I hardly shed a tear when my mother first died. I attributed that to being in “battle mode”; our family had worked day and night for the last six years to keep our mother comfortable and in her own home. She descended slowly into dementia and her body grew increasingly frail. The last eighteen months before her death were especially difficult, careening from one crisis to the next. When I hear of others going through this, I pause now before giving advice. There is no way to predict, or to prepare for what will happen, and acceptance comes only in the middle of it all.

Now, two years later, I’m still not shedding a lot of tears. But I visit the cemetery frequently and drive past the old homestead even though it’s been sold to a new family. My sister and I explored her family history, visiting her family cemetery and driving past her childhood home. I have lately been going through her photo albums and school yearbooks and reading her diaries..

Expressions of grief have come in many forms and always at unexpected moments. Tears can come in a sudden wave while watching a movie, passing as quickly as they came. The anticipation of her anniversary brings dread. Mother’s Day is the most difficult. Some of us still observe the family tradition of visiting Mount Auburn Cemetery in Cambridge, MA each Mother’s Day to observe the spring bird migration and gorgeous flowers. These outings are glorious but they make me feel lonely for her company.

At the same time though, grief has been an amazing and transforming experience. I knew when my mother died that a large part of me would die with her. When it was announced that she would be going into hospice, I fought internally against it. My life was put on hold for 2 years after my father died and I didn’t want that to happen again, Or at least, I didn’t want to have to try to bring any of it back. I could feel a part of me literally being sucked out while my mother lay dying. I had no choice but to accept it.

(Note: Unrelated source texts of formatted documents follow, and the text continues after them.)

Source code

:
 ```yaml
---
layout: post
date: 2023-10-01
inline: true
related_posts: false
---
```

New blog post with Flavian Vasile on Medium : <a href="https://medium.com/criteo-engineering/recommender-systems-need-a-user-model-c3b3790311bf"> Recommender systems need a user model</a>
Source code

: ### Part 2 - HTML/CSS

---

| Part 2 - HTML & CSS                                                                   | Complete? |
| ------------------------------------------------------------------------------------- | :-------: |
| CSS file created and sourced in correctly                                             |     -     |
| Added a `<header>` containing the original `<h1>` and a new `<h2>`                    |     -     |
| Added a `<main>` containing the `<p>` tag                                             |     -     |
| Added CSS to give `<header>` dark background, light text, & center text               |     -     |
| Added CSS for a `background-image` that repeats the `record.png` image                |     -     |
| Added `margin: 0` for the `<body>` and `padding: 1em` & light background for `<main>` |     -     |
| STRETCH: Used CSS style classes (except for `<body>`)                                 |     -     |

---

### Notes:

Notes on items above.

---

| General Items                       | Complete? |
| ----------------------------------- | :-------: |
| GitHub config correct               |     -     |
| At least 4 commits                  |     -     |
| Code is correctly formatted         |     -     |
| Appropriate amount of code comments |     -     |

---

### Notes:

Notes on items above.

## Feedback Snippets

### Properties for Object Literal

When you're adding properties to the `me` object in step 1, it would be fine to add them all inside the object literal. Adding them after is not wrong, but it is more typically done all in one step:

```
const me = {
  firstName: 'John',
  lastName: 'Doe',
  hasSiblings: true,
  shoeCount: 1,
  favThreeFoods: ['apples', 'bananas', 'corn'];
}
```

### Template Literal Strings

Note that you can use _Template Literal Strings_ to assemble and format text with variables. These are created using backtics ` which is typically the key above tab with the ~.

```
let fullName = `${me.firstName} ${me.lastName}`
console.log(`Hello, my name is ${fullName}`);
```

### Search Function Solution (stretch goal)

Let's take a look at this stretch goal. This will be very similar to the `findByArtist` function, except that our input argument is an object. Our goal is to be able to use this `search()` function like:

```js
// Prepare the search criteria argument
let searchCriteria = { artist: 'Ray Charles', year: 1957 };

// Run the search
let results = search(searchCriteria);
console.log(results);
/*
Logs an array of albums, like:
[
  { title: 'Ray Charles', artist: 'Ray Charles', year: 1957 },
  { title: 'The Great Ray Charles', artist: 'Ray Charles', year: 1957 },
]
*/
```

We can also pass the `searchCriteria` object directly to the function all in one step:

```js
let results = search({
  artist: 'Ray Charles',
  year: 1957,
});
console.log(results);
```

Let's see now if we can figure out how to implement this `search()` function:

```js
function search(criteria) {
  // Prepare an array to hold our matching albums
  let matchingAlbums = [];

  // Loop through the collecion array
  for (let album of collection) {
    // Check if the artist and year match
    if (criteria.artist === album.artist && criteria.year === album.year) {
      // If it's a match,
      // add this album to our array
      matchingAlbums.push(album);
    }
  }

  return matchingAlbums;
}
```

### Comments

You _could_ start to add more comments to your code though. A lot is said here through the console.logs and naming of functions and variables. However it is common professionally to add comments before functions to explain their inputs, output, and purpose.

Yet a funny thing happened when I did accept it – a new life rose up out of the ashes. My faith has grown deeper with a greater awareness of my need for Christ on a moment-to-moment basis.  I have taken up reading for the first time since my childhood and find my thinking and general view of the world expanding. Reading has led to another childhood interest, writing, and as a result, my creative life is experiencing a renaissance. I’ve accepted the death of many things in my life and in turn have discovered joy and freedom as well as sadness. It reminds me of the scripture from John 12:24: “unless a grain of wheat falls into the earth and dies, it remains alone; but if it dies, it bears much fruit.”

I can’t help thinking that my mother is interceding for me in heaven. As one who was so curious about life and stimulated by learning, I know she’d be proud of my newfound love for these things. It’s hard not being able to share directly with her all the wonderful blessings I’ve experienced but I sense she knows anyway.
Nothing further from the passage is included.